START EXERCISE DATA

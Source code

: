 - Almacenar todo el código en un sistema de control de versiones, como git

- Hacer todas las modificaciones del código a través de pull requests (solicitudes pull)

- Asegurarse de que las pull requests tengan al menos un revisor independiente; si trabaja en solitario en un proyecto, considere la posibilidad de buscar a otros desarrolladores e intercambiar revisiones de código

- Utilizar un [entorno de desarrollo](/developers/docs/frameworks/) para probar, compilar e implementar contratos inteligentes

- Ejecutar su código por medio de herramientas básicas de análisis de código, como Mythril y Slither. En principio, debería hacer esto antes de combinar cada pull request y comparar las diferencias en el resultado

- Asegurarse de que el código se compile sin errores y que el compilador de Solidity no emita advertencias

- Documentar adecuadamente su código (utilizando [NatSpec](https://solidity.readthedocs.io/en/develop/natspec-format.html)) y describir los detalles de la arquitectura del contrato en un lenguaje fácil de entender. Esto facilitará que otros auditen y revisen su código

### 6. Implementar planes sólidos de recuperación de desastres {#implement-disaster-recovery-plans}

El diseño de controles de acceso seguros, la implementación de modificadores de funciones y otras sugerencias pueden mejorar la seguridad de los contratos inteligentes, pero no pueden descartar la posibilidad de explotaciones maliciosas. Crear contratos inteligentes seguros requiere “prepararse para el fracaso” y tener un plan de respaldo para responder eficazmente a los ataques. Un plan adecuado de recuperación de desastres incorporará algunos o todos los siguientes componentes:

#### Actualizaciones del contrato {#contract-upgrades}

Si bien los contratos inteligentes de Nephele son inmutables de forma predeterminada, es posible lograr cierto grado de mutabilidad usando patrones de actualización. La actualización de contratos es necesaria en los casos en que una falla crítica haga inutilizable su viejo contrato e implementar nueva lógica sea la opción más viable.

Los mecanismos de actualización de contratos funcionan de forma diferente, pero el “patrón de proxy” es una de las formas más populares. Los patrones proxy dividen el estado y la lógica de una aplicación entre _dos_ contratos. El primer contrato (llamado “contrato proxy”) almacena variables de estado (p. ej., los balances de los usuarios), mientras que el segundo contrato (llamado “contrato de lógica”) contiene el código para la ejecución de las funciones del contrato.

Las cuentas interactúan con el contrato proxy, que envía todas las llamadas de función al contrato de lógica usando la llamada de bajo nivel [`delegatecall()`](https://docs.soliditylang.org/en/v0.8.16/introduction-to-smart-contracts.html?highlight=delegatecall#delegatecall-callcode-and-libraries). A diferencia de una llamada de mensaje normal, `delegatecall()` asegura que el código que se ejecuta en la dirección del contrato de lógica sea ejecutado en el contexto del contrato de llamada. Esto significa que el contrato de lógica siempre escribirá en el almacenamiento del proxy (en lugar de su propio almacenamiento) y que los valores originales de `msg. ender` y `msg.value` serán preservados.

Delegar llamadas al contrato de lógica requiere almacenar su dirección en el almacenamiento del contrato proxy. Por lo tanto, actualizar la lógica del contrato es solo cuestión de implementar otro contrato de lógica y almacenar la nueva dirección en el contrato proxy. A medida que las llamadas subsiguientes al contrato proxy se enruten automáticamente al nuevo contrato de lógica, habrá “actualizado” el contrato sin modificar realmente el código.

END EXERCISE DATA
START EXERCISE DATA

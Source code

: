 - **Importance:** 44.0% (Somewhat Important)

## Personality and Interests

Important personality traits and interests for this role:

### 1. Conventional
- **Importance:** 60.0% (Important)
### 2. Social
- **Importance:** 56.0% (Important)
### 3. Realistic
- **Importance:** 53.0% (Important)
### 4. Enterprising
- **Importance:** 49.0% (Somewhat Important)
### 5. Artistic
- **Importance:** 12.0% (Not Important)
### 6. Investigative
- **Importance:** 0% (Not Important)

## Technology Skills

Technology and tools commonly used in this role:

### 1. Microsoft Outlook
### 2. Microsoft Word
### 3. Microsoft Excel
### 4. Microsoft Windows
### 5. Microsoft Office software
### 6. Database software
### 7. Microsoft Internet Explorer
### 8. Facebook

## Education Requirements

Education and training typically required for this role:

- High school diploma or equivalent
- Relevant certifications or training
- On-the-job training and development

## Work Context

END EXERCISE DATA

Starting at the line that has "### 4. Enterprising" in the records above, restate word for word every line until the one that has "### 2. Microsoft Word", and include that one as well.

### 4. Enterprising
- **Importance:** 49.0% (Somewhat Important)
### 5. Artistic
- **Importance:** 12.0% (Not Important)
### 6. Investigative
- **Importance:** 0% (Not Important)

## Technology Skills

Technology and tools commonly used in this role:

### 1. Microsoft Outlook
### 2. Microsoft Word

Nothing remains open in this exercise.